▶ _Activity_: Determine how many lines in the entries below contain "created", and output only that number.

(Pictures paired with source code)
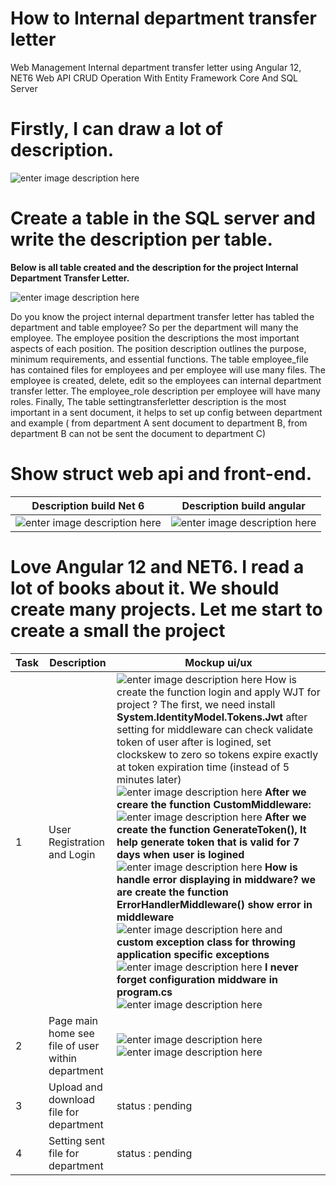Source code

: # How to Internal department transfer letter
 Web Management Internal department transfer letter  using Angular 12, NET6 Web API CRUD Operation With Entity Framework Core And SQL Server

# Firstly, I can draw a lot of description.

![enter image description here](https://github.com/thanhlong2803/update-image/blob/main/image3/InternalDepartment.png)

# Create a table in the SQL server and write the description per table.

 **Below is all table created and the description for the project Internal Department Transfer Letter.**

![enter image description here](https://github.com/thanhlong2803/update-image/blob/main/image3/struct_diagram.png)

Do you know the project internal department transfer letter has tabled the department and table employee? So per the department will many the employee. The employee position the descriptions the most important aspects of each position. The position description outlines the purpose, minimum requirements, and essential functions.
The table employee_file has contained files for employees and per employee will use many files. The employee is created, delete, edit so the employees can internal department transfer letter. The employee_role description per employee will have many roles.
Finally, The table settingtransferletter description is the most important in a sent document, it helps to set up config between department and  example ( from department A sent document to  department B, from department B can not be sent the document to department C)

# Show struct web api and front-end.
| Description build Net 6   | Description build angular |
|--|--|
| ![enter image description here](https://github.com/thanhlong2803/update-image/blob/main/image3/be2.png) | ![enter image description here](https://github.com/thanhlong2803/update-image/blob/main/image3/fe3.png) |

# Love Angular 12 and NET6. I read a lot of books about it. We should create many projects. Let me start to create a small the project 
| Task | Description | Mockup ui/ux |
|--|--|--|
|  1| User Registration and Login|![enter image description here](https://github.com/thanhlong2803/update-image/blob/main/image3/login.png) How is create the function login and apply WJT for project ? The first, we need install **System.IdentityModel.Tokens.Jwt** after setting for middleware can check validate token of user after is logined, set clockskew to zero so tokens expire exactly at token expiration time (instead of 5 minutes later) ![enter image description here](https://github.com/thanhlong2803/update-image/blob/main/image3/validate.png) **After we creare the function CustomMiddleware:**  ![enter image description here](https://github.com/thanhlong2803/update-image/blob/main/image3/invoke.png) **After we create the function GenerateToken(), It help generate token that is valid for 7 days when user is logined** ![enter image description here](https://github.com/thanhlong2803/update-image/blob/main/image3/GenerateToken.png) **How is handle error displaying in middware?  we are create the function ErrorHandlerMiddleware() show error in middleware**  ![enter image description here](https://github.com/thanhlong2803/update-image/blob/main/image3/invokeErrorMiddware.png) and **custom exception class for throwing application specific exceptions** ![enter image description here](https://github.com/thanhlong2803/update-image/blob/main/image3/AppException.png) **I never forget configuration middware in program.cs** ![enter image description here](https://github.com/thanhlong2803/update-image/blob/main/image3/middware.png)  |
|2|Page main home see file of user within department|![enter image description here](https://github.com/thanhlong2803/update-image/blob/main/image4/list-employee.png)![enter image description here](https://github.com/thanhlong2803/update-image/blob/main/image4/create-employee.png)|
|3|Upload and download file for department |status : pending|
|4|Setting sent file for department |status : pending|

▶ _Expected output_: 2